Pavel Kohout: Die Charta 77 ist natürlich nur noch Geschichte, denn ihr Ziel - das Wiedererlangen der Menschen- und Bürgerrechte - wurde 1989 erreicht. Weiterhin kann als Beispiel dienen, was sie damals weltweit aufstrahlen ließ: Die Fähigkeit führender Geister der geknebelten Gesellschaft, sich allen Meinungsverschiedenheiten und persönlichen Ressentiments zum Trotz zum gemeinsamen Kampf für jene Rechte zu einigen.

die furche: Wie sehen Sie aus Ihrer Sicht die Reife der Tschechischen Republik als Aspirant für die Europäische Union?
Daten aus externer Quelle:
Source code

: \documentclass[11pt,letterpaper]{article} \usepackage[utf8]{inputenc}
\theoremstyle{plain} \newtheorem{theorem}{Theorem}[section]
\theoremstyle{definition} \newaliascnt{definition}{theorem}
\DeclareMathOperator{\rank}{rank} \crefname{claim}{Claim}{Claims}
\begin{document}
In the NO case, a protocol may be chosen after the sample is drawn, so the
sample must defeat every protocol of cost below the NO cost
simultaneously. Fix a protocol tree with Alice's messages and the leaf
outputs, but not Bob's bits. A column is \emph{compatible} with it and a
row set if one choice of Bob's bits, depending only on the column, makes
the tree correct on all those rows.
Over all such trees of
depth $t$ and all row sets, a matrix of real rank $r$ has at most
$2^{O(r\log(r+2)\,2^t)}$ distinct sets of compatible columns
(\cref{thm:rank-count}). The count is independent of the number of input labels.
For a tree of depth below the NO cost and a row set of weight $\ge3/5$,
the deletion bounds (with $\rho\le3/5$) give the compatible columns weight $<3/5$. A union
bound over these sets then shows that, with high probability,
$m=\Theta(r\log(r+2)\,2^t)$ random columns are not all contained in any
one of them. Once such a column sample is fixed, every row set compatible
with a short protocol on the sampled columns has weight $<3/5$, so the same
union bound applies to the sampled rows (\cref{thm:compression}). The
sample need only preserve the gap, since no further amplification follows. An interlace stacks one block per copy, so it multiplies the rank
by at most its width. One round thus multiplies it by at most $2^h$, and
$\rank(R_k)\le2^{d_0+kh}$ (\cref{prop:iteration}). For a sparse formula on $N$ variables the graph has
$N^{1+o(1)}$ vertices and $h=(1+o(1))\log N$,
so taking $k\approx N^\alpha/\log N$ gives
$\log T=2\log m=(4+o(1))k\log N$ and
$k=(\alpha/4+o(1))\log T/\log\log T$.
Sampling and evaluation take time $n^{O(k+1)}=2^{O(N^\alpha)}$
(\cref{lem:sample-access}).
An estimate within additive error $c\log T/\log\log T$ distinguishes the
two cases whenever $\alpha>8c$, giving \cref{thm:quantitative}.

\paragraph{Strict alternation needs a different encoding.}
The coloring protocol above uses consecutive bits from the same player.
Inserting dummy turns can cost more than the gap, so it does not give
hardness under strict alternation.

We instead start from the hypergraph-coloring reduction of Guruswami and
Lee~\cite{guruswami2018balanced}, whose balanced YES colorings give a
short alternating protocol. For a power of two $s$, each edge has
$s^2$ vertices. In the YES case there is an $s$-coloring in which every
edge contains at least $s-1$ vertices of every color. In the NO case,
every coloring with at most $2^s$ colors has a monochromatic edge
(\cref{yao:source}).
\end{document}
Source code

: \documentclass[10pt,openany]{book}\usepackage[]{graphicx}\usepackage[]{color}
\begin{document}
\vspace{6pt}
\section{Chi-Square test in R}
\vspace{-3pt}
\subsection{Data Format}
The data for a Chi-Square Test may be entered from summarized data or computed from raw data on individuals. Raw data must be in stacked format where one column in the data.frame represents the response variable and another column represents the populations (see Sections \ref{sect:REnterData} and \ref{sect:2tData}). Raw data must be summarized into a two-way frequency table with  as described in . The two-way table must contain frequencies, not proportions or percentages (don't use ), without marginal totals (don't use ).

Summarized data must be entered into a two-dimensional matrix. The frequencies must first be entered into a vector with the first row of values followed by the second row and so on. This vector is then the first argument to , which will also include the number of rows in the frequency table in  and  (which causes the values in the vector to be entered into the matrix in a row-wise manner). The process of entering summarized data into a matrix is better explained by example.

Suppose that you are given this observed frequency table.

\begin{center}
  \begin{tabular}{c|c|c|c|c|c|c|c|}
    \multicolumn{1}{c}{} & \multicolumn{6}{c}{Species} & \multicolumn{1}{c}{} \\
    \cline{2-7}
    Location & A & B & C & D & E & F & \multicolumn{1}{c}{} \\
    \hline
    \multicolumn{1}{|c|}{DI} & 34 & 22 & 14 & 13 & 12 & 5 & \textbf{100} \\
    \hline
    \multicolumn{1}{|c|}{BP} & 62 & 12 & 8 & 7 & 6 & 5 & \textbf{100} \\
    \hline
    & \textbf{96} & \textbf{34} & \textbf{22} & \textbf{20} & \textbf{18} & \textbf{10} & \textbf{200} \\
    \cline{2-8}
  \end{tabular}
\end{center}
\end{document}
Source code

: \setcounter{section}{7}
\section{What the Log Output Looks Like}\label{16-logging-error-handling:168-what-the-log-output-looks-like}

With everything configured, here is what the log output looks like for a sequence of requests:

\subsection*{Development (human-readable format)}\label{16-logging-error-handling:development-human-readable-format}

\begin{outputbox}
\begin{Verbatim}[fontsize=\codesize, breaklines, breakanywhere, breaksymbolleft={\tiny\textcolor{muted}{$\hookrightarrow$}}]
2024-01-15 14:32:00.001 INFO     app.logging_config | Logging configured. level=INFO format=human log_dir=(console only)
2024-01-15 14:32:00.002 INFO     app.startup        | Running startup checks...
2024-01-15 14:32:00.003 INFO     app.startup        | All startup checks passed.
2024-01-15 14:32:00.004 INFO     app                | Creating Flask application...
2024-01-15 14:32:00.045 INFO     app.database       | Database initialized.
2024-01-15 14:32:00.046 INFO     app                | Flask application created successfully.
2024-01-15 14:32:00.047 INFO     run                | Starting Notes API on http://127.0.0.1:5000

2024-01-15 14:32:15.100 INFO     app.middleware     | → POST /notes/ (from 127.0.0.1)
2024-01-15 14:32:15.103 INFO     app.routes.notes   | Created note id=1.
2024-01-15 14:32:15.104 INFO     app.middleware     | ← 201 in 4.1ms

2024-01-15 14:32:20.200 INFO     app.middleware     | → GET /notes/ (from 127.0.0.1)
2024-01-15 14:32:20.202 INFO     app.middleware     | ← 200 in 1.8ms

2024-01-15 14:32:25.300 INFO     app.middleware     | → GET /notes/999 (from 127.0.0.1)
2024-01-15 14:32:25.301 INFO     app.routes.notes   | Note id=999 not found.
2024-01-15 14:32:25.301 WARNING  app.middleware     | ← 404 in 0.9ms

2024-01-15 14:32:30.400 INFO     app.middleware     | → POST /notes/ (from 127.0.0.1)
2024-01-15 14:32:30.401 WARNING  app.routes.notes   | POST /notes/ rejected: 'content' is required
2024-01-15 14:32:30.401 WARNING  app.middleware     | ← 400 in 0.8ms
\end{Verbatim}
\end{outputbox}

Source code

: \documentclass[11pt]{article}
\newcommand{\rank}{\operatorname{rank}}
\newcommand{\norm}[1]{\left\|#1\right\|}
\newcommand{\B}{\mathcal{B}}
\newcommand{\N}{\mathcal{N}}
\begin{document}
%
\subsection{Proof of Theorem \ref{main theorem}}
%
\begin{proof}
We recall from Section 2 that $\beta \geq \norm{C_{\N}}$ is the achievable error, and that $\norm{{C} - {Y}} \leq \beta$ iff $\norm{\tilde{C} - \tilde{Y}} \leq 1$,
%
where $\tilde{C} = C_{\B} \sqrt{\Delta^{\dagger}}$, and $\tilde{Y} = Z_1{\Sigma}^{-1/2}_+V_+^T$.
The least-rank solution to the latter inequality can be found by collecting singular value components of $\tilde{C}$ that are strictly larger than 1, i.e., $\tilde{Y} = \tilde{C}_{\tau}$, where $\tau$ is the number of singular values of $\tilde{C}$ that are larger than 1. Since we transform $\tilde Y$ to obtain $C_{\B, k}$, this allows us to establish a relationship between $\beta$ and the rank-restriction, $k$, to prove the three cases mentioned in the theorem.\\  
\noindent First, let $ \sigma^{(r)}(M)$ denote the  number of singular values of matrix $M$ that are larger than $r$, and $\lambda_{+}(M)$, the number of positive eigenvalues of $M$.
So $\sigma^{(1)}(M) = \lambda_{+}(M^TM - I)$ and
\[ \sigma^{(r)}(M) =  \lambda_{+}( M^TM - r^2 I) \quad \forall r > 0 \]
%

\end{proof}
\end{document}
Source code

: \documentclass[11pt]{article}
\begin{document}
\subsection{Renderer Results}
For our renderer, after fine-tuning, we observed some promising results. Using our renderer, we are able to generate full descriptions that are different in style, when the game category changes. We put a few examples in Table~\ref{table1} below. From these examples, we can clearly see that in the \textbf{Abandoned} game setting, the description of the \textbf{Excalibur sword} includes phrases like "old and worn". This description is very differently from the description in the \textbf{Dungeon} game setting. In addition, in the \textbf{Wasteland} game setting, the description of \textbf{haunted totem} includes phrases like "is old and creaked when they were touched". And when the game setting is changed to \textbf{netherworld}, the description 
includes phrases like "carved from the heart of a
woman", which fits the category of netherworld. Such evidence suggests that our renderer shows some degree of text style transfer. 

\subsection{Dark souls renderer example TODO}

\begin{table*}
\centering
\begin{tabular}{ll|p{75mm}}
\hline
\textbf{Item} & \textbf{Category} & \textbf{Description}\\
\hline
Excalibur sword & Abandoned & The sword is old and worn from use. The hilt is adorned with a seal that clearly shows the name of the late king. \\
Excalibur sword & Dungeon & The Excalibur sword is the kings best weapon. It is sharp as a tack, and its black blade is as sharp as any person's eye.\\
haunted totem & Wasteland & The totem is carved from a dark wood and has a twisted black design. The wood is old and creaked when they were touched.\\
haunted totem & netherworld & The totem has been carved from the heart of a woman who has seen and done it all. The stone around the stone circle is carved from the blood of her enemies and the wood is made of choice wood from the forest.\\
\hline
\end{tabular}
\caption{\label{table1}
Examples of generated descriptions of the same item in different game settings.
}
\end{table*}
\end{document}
Glauben Sie, dass eine EU, wie sie jetzt besteht und wie sie sich im Wege der Osterweiterung abzeichnet, tatsächlich für Tschechien einen Gewinn darstellt beziehungsweise welche Gewichtung könnte die Teilnahme Tschechiens an der EU für diese bedeuten? Wie denken Ihrer Meinung nach die Tschechen über das Eingreifen der EU in innerstaatliche Belange - am Beispiel Österreich?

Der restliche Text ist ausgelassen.